• The records:

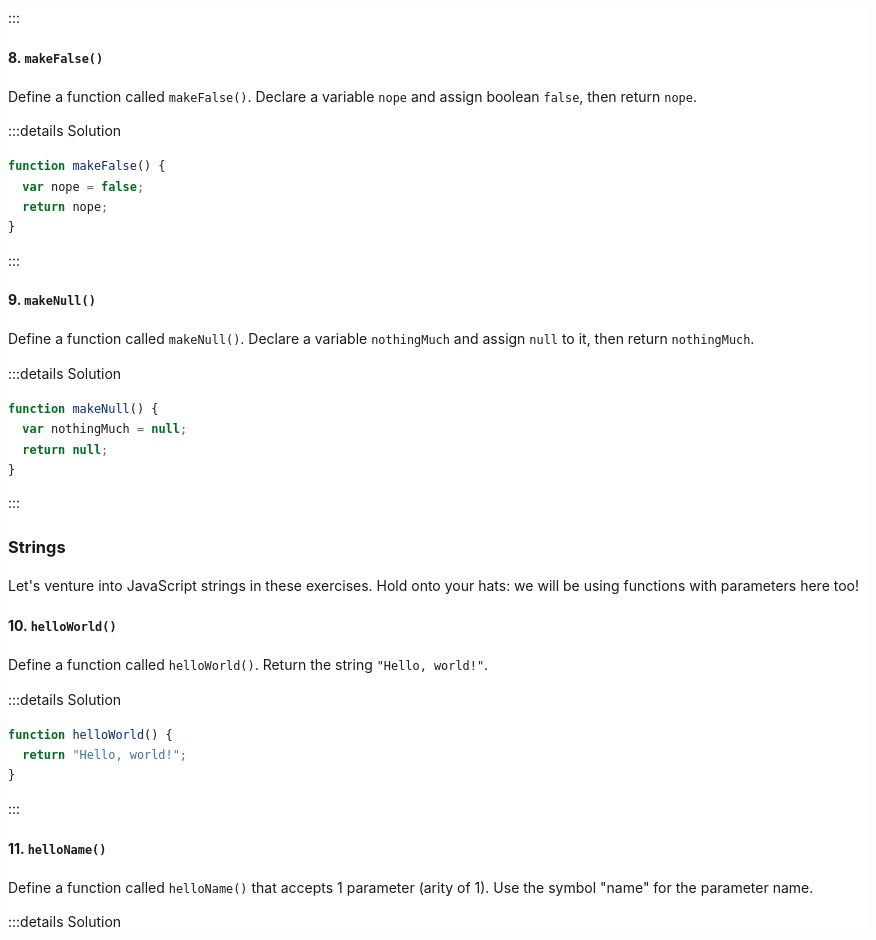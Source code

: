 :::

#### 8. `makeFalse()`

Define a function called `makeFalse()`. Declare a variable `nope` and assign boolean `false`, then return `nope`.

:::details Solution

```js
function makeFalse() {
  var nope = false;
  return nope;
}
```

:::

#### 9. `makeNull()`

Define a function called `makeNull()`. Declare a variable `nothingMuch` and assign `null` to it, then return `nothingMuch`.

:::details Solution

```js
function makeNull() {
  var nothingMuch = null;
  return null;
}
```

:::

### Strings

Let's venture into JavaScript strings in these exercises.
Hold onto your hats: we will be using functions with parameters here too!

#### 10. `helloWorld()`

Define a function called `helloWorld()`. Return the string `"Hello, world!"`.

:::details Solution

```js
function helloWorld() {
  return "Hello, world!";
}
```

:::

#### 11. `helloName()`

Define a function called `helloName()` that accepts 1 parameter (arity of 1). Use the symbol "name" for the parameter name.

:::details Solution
...
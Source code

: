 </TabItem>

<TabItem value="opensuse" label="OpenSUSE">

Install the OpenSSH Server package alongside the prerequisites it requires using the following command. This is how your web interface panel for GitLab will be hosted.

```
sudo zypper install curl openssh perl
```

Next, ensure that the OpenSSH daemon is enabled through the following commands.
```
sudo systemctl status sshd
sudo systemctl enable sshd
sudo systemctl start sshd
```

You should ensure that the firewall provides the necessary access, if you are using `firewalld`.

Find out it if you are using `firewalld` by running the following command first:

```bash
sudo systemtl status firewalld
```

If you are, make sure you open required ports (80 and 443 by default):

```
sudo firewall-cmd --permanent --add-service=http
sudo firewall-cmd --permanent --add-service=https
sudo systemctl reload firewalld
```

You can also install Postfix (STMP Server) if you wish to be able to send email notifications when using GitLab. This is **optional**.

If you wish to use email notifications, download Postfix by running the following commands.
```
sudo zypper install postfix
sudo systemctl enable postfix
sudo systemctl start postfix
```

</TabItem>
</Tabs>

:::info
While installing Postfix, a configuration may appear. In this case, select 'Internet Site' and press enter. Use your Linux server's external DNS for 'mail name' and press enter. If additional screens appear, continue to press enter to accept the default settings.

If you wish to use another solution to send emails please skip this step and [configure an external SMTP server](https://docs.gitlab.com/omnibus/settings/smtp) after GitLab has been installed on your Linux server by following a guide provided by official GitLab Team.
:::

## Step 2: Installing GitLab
---
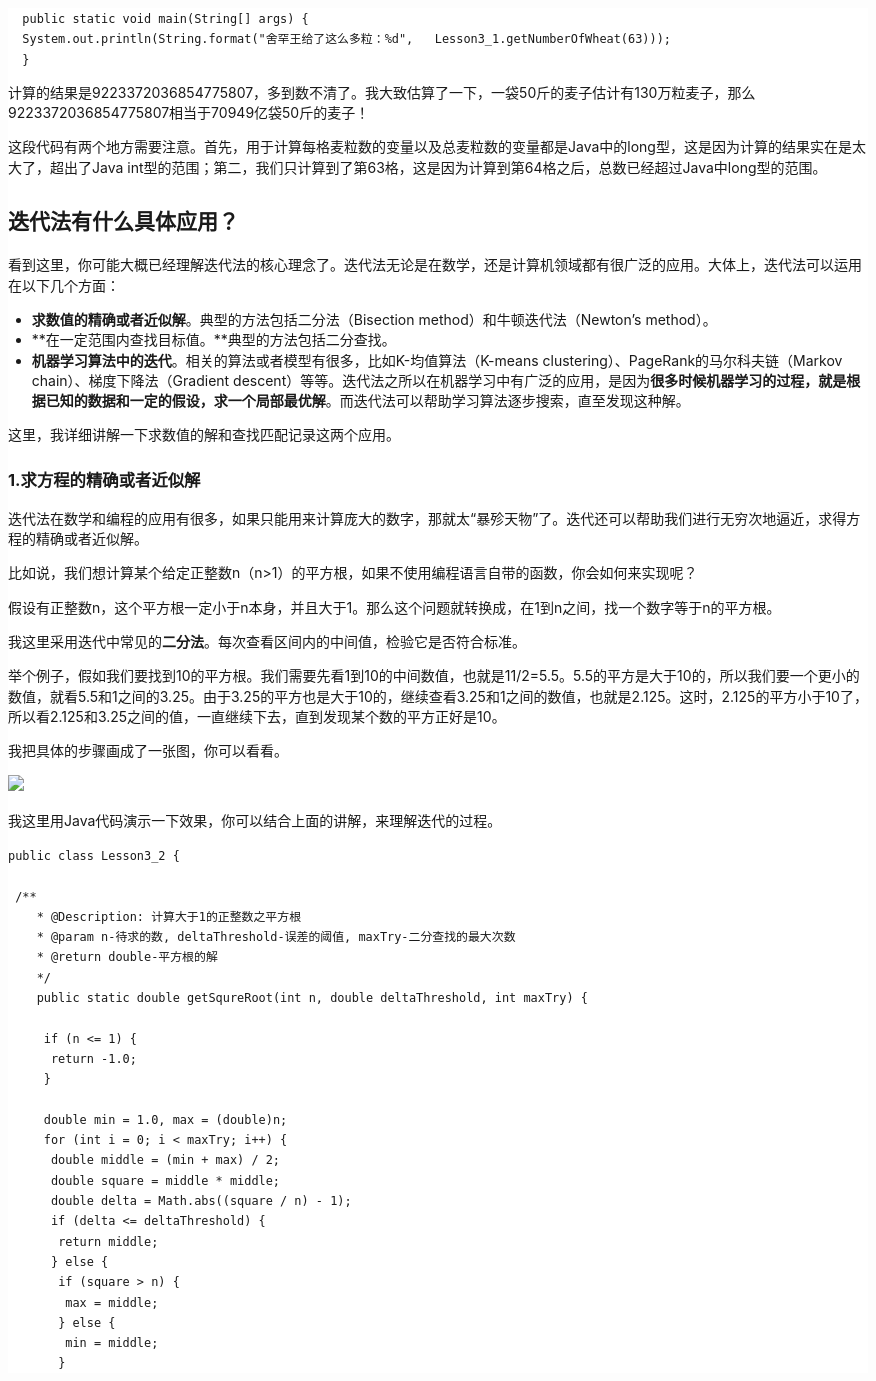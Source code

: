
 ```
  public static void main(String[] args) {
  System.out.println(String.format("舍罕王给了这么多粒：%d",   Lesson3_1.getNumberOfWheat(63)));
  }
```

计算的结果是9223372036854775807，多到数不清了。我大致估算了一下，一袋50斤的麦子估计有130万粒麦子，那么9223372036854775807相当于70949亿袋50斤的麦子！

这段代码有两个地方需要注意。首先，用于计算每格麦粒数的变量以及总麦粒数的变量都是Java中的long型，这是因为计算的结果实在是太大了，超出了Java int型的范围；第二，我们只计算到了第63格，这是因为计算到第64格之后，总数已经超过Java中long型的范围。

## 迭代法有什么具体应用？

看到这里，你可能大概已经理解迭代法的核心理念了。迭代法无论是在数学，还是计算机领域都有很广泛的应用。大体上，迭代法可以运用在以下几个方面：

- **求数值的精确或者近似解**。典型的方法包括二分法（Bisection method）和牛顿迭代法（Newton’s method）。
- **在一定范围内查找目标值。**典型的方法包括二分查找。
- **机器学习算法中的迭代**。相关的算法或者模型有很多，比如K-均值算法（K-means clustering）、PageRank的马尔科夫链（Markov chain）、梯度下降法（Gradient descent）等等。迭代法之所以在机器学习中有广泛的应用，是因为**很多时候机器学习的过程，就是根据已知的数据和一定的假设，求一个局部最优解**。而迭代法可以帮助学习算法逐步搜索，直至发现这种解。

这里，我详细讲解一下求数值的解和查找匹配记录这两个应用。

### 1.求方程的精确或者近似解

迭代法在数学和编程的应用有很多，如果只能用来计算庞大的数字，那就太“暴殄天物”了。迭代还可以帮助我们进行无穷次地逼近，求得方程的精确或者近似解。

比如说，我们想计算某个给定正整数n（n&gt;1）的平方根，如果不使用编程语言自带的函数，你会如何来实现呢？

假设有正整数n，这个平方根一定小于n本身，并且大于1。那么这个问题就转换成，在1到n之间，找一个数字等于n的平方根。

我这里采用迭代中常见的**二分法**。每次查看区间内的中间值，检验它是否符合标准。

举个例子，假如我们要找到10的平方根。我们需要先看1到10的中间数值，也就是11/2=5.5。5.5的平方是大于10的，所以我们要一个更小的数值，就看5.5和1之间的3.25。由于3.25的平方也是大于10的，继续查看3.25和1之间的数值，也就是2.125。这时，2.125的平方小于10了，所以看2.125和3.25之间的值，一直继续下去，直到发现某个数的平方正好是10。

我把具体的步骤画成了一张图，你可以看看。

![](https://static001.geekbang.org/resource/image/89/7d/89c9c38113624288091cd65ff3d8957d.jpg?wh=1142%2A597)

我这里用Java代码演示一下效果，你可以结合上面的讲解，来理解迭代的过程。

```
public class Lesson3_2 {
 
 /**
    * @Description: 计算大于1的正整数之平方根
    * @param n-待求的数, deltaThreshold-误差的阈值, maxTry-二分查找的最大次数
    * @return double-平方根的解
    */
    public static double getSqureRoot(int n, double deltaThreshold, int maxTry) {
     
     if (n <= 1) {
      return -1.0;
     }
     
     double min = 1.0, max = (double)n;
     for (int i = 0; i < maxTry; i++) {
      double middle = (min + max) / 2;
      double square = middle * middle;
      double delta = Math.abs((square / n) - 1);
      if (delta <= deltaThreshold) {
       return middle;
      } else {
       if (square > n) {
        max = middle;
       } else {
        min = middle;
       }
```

• What you have to do:
Search the entries for "Linux" and copy out each line that has it.

• Result of the task:
While installing Postfix, a configuration may appear. In this case, select 'Internet Site' and press enter. Use your Linux server's external DNS for 'mail name' and press enter. If additional screens appear, continue to press enter to accept the default settings.
If you wish to use another solution to send emails please skip this step and [configure an external SMTP server](https://docs.gitlab.com/omnibus/settings/smtp) after GitLab has been installed on your Linux server by following a guide provided by official GitLab Team.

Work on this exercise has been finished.